___ Given records

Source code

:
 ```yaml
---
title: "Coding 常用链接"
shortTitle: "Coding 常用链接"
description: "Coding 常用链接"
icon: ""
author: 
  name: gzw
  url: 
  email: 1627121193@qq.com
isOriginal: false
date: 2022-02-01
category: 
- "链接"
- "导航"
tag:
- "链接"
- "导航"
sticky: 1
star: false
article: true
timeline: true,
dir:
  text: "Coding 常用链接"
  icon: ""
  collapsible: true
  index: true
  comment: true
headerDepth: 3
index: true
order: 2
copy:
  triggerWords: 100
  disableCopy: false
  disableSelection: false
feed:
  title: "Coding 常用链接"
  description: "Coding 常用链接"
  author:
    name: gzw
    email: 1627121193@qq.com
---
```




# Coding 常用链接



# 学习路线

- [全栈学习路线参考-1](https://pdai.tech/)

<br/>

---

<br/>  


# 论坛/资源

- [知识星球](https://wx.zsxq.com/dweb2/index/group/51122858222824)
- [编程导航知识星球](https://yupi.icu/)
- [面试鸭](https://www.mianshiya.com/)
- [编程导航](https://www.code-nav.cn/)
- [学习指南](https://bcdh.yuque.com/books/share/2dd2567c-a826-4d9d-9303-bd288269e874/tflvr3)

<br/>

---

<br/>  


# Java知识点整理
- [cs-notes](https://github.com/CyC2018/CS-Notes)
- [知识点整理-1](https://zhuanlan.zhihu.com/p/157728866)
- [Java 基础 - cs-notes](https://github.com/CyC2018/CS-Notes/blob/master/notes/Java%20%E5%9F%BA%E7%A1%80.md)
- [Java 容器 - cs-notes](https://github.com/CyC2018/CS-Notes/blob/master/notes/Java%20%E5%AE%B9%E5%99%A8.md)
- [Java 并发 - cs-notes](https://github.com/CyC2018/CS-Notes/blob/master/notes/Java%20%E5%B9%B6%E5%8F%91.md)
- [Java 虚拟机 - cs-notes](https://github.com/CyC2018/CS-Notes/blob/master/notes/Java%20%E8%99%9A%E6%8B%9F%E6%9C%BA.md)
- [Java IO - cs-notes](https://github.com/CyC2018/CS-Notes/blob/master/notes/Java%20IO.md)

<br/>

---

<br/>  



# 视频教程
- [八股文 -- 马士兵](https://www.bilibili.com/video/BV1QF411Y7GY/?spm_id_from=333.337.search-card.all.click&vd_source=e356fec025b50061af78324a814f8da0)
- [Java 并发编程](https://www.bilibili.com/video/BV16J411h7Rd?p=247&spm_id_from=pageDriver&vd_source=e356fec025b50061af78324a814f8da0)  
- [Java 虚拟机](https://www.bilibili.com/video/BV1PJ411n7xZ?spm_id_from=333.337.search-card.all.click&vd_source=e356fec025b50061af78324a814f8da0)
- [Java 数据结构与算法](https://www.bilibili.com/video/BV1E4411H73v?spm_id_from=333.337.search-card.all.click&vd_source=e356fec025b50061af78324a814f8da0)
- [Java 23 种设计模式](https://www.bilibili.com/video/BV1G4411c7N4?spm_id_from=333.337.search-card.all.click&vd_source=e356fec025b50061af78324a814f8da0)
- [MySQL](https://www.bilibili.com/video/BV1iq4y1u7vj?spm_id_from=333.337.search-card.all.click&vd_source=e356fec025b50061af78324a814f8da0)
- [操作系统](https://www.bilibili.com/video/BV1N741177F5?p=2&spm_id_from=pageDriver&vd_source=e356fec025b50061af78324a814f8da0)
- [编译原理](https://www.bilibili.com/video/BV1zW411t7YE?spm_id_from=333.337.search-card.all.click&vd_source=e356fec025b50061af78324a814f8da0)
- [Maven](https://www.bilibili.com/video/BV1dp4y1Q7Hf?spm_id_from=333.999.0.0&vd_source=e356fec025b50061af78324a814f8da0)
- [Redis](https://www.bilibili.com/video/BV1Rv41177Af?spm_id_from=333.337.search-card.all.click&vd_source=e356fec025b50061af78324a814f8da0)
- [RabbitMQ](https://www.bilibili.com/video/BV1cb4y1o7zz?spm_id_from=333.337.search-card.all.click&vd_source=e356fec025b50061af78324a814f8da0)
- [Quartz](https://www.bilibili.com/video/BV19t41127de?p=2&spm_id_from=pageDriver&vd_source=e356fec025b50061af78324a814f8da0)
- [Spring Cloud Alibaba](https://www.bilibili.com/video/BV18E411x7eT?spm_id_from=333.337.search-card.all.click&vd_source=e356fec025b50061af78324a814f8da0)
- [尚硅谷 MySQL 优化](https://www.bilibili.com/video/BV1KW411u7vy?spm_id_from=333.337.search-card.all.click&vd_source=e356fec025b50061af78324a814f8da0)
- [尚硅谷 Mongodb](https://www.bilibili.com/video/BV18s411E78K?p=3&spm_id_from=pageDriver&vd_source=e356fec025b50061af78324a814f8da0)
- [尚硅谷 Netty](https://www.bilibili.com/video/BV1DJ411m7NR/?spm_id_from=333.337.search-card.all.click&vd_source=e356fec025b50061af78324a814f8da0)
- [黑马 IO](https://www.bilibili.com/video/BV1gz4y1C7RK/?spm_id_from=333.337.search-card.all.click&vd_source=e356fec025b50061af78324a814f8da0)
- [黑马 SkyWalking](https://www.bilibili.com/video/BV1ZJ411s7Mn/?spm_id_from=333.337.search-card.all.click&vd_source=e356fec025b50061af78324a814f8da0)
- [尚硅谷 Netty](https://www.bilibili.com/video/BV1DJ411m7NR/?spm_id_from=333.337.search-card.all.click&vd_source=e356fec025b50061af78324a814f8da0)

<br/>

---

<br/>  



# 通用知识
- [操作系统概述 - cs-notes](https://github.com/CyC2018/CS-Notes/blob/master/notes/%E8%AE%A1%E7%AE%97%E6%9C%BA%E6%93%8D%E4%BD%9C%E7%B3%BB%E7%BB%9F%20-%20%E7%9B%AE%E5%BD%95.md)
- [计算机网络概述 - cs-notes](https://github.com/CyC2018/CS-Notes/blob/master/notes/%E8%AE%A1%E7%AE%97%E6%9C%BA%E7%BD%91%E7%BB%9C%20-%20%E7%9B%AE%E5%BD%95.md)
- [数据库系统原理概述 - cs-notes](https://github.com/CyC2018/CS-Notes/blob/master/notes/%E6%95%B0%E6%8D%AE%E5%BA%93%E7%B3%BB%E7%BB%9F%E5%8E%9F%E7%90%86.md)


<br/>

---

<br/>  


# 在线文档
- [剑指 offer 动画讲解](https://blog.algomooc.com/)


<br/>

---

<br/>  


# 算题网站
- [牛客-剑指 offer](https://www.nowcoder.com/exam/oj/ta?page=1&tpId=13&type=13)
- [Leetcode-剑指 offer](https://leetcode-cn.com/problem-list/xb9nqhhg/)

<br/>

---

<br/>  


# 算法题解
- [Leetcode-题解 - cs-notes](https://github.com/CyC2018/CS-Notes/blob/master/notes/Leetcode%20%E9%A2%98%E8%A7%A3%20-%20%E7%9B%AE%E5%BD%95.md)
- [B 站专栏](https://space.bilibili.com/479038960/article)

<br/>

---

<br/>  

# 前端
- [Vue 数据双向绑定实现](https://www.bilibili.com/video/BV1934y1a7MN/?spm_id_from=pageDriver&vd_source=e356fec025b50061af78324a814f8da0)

______

- Task details
Where a line of the data above includes "Notes", copy that line.

- Response to this exercise
- [cs-notes](https://github.com/CyC2018/CS-Notes)
- [Java 基础 - cs-notes](https://github.com/CyC2018/CS-Notes/blob/master/notes/Java%20%E5%9F%BA%E7%A1%80.md)
- [Java 容器 - cs-notes](https://github.com/CyC2018/CS-Notes/blob/master/notes/Java%20%E5%AE%B9%E5%99%A8.md)
- [Java 并发 - cs-notes](https://github.com/CyC2018/CS-Notes/blob/master/notes/Java%20%E5%B9%B6%E5%8F%91.md)
- [Java 虚拟机 - cs-notes](https://github.com/CyC2018/CS-Notes/blob/master/notes/Java%20%E8%99%9A%E6%8B%9F%E6%9C%BA.md)
- [Java IO - cs-notes](https://github.com/CyC2018/CS-Notes/blob/master/notes/Java%20IO.md)
- [操作系统概述 - cs-notes](https://github.com/CyC2018/CS-Notes/blob/master/notes/%E8%AE%A1%E7%AE%97%E6%9C%BA%E6%93%8D%E4%BD%9C%E7%B3%BB%E7%BB%9F%20-%20%E7%9B%AE%E5%BD%95.md)
- [计算机网络概述 - cs-notes](https://github.com/CyC2018/CS-Notes/blob/master/notes/%E8%AE%A1%E7%AE%97%E6%9C%BA%E7%BD%91%E7%BB%9C%20-%20%E7%9B%AE%E5%BD%95.md)
- [数据库系统原理概述 - cs-notes](https://github.com/CyC2018/CS-Notes/blob/master/notes/%E6%95%B0%E6%8D%AE%E5%BA%93%E7%B3%BB%E7%BB%9F%E5%8E%9F%E7%90%86.md)
- [Leetcode-题解 - cs-notes](https://github.com/CyC2018/CS-Notes/blob/master/notes/Leetcode%20%E9%A2%98%E8%A7%A3%20-%20%E7%9B%AE%E5%BD%95.md)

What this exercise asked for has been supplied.